-------- PROVIDED DATA --------

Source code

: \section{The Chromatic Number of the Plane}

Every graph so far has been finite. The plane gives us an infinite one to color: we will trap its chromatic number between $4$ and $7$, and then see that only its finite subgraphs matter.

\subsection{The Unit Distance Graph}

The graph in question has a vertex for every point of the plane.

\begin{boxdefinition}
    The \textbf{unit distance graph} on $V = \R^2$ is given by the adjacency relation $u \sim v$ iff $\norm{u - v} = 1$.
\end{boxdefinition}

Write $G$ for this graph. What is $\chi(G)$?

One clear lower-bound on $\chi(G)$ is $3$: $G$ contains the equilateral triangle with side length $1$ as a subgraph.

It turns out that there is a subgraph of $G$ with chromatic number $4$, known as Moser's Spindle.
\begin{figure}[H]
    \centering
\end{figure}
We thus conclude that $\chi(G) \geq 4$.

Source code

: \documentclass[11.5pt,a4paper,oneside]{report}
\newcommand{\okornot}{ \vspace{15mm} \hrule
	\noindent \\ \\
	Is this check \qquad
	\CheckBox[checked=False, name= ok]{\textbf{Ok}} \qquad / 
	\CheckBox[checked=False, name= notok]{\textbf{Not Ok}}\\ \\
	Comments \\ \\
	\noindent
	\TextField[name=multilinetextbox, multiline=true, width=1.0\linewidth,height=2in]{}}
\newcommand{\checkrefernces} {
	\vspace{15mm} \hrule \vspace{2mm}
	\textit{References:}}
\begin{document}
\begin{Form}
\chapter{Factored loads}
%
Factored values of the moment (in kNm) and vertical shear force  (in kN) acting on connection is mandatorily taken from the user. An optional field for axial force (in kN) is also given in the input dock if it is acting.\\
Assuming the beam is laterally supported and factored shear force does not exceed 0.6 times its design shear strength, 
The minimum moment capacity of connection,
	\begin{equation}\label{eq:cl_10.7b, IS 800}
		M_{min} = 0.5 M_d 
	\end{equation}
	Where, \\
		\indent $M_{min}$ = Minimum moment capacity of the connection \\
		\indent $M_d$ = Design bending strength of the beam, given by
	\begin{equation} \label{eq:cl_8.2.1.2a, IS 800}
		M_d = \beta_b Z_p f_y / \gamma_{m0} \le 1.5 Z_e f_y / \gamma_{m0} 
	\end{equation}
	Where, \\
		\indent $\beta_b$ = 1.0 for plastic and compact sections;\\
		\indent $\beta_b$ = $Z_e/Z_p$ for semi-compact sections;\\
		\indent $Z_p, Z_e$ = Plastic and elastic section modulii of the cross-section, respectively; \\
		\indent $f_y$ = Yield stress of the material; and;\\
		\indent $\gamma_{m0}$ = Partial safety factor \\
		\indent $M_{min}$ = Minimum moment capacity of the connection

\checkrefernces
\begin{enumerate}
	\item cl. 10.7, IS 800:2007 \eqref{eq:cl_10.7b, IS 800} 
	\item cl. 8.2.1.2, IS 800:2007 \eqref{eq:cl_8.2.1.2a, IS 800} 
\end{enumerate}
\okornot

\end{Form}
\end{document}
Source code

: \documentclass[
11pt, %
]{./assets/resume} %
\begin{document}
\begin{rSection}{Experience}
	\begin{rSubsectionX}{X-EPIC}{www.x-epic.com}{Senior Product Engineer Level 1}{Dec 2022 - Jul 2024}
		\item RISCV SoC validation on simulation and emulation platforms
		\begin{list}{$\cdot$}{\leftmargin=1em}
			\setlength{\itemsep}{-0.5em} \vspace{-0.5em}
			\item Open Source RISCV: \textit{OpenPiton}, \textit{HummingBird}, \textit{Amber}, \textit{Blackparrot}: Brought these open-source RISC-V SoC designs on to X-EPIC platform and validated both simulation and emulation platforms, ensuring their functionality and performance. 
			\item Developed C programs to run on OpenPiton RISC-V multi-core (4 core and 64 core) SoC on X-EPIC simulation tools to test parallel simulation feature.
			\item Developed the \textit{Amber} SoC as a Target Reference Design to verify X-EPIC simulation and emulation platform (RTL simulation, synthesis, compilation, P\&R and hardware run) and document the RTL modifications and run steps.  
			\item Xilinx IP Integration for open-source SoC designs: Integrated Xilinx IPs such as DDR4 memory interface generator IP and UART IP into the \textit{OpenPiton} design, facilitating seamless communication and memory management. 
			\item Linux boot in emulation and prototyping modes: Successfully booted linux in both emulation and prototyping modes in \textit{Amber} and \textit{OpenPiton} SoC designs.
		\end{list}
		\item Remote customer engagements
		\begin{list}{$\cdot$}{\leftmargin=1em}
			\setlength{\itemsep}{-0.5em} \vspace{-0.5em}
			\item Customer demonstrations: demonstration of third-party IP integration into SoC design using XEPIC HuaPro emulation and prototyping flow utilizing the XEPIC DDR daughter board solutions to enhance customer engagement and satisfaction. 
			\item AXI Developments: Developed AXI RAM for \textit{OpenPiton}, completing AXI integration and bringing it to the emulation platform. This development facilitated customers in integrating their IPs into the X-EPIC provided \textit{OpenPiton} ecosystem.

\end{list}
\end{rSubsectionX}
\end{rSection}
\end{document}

--------

The answer must consist of each line from the entries that contains the string "given".

    The \textbf{unit distance graph} on $V = \R^2$ is given by the adjacency relation $u \sim v$ iff $\norm{u - v} = 1$.
Factored values of the moment (in kNm) and vertical shear force  (in kN) acting on connection is mandatorily taken from the user. An optional field for axial force (in kN) is also given in the input dock if it is acting.\\
		\indent $M_d$ = Design bending strength of the beam, given by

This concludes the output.